For the listing below, give the number of lines that hold the string "outcomes", without anything else.
=-=-=
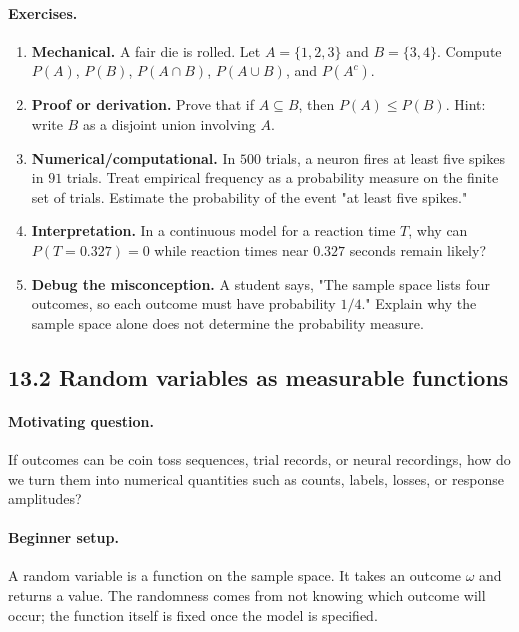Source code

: \paragraph{Exercises.}
\begin{enumerate}[label=\textbf{13.1.\arabic*.}, leftmargin=*]
\item \textbf{Mechanical.} A fair die is rolled. Let \(A=\{1,2,3\}\) and \(B=\{3,4\}\). Compute \(P(A)\), \(P(B)\), \(P(A\cap B)\), \(P(A\cup B)\), and \(P(A^c)\).
\item \textbf{Proof or derivation.} Prove that if \(A\subseteq B\), then \(P(A)\leq P(B)\). Hint: write \(B\) as a disjoint union involving \(A\).
\item \textbf{Numerical/computational.} In \(500\) trials, a neuron fires at least five spikes in \(91\) trials. Treat empirical frequency as a probability measure on the finite set of trials. Estimate the probability of the event "at least five spikes."
\item \textbf{Interpretation.} In a continuous model for a reaction time \(T\), why can \(P(T=0.327)=0\) while reaction times near \(0.327\) seconds remain likely?
\item \textbf{Debug the misconception.} A student says, "The sample space lists four outcomes, so each outcome must have probability \(1/4\)." Explain why the sample space alone does not determine the probability measure.
\end{enumerate}

\subsection{13.2 Random variables as measurable functions}

\paragraph{Motivating question.}
If outcomes can be coin toss sequences, trial records, or neural recordings, how do we turn them into numerical quantities such as counts, labels, losses, or response amplitudes?

\paragraph{Beginner setup.}
A random variable is a function on the sample space. It takes an outcome \(\omega\) and returns a value. The randomness comes from not knowing which outcome will occur; the function itself is fixed once the model is specified.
=-=-=
Response area: 2